İfade etmeye çalıştığımız bu hususu belki de en veciz şekilde ortaya koyan Prof. Dr. İlber Ortaylı olmuştur. Hoca; “Prof. Dr. Mustafa Kafalı’nın Başkanlığında Türk Ocakları’nın tarihi misyonuna döneceğine inancım tamdır.” Demek ki, Türk Ocakları’nın tarihi misyonuna dönmesine, içinde bulunduğumuz yıkıcı ve kuşatıcı tehlikeler karşısında, birlik ve beraberliğe dayalı daha kapsamlı çalışmalara ihtiyaç vardır.

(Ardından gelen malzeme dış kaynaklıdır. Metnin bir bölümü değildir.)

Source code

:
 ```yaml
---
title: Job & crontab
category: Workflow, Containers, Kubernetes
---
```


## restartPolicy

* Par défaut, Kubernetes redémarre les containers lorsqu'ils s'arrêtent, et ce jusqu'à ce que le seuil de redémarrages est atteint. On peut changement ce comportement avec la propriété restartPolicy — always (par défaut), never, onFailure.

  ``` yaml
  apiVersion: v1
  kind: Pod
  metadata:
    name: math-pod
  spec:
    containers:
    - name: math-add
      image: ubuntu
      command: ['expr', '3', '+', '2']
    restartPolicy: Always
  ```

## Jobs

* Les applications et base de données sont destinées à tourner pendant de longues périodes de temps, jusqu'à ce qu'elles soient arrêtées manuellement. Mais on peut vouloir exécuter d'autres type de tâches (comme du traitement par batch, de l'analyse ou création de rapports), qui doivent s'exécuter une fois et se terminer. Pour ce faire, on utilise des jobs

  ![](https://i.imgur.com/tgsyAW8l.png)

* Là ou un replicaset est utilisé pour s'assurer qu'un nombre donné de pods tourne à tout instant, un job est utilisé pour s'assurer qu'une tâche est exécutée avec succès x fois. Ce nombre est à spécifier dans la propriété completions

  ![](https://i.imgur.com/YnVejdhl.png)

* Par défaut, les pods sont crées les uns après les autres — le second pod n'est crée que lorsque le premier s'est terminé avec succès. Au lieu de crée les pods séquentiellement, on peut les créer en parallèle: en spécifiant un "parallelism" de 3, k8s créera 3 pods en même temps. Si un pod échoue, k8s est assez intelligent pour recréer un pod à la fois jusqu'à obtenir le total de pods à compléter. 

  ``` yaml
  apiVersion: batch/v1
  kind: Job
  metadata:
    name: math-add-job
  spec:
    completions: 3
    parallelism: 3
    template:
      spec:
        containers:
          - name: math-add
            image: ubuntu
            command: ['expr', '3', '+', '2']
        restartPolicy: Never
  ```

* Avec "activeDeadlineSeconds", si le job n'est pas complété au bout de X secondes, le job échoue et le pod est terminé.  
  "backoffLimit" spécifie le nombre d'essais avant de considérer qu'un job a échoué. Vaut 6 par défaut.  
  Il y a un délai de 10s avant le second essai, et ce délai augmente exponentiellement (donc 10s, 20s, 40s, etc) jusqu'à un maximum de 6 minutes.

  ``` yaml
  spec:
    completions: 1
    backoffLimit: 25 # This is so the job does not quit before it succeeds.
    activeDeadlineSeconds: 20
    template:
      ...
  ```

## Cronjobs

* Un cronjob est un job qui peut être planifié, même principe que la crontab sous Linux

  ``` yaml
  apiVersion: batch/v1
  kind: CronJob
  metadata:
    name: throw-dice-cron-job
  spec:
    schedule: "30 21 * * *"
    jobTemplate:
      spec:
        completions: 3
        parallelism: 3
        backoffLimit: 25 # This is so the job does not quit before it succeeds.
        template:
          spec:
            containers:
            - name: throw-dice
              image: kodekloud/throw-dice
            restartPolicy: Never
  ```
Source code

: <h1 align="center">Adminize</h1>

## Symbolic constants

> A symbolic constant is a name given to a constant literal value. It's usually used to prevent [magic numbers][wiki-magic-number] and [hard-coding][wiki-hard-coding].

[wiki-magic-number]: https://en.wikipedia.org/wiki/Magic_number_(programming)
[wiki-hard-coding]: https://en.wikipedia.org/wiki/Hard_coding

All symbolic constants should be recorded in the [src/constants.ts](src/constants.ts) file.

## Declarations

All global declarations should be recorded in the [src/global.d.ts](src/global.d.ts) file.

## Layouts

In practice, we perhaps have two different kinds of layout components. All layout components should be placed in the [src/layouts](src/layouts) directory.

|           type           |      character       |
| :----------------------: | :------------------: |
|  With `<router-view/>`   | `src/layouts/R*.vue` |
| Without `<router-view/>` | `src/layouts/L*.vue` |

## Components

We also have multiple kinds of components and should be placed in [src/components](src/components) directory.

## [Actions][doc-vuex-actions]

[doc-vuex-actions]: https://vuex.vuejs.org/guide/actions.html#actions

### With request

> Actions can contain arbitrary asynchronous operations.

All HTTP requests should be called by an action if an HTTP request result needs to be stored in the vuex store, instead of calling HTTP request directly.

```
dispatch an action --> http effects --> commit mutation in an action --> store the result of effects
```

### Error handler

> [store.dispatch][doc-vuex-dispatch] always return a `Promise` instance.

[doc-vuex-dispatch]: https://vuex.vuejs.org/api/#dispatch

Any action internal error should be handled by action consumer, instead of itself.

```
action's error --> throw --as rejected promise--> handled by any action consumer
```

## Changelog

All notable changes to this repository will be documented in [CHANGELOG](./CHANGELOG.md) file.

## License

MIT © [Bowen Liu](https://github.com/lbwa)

Bu kanaatle hareket eden seçkin, ömrü Türk Milletine hizmetle geçmiş olan, camiamızın yüz akı bilim ve dava adamlarımız 43. Kurultayda yönetime talip olmuşlardır. Bir nöbet ve kan değişikliğine ihtiyaç olduğunu düşünerek, dava adamlarımızın bu teşebbüsünü memnuniyetle karşılıyoruz. İzaha çalıştığımız bu tablo karşısında, her Ocaklı ve Türk Milliyetçisinin konumunu gözden geçirmesi gerektiğini düşünüyoruz. Her türlü, indi, hissi ve şahsi kaygılardan uzak durarak, asil milletimizi, aziz vatanımızı ve asırlar ötesinden emanet olarak gelen kutsal egemenliğimizi düşünerek karar vermesini tavsiye ediyoruz. Vebal delegelerin üzerindedir; Allah yardımcımız olsun!